Photoelectrochemical Hydrogen Production System Using Li-Conductive Ceramic Membrane

Abstract

Based on the LiLaTiO₃ compound, a ceramic membrane for a photoelectrochemical cell was created. The microstructure, phase composition, and conductivity of a semiconductor photoelectrode and a ceramic membrane were studied by using various experimental methods of analysis. A ceramic Li conducting membrane that consisted of Li_0.56La_0.33TiO₃ was investigated in solutions with different pH values. The fundamental possibility of creating a photoelectrochemical cell while using this membrane was shown. It was found that the lithium-conductive membrane effectively works in the photoelectrochemical system for hydrogen evolution and showed a good separating ability. When using a ceramic membrane, the pH in the cathode and anode chambers of the cell was stable during 3 months of testing. The complex impedance method was used to study the conductive ceramic membrane in a cell with separated cathode and anode chambers at different pH values of the electrolyte. The ceramic membrane shows promise for use in photoelectrochemical systems, provided that its resistivity is reduced (due to an increase in area and a decrease in thickness).

1. Introduction

One of the most promising and environmentally friendly methods for hydrogen evolution is the method of photoelectrocatalytic decomposition of water under the influence of sunlight while using semiconductor materials. For this, a photoelectrochemical (PEC) cell can be used, which consists of a semiconductor photoanode [1], based on A^ІІВ^VI semiconductors, and a cathode immersed in an electrolyte solution.
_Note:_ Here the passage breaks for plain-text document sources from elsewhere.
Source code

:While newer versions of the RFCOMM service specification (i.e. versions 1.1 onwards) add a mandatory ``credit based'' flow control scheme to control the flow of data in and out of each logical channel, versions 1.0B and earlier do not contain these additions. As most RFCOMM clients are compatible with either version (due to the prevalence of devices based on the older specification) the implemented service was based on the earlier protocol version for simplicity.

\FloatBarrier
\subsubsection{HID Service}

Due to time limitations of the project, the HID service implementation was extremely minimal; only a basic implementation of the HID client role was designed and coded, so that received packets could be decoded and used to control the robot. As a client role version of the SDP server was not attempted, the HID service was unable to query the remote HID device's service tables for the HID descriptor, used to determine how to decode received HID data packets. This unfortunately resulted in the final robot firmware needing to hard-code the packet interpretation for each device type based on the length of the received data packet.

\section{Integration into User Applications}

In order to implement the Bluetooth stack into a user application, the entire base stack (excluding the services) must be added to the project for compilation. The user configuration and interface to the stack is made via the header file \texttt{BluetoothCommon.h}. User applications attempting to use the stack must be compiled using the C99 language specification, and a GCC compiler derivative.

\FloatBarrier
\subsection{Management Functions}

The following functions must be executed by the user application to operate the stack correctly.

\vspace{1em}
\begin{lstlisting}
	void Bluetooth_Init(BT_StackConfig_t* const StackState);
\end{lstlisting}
А^ІІВ^VI semiconductors, in particular CdSе, are characterized by a relatively small band gap (E_g = 1.7 eV) and intense direct transitions, which allow for the efficient absorption of visible light in a relatively thin (several hundred nm) photoactive layer [2]. This semiconductor is stable in a sulfide solution [3,4,5,6], and the spectral dependence of the normalized value of the short-circuit current (I_sc) has a limit for CdSe at λ ≥ 750 nm.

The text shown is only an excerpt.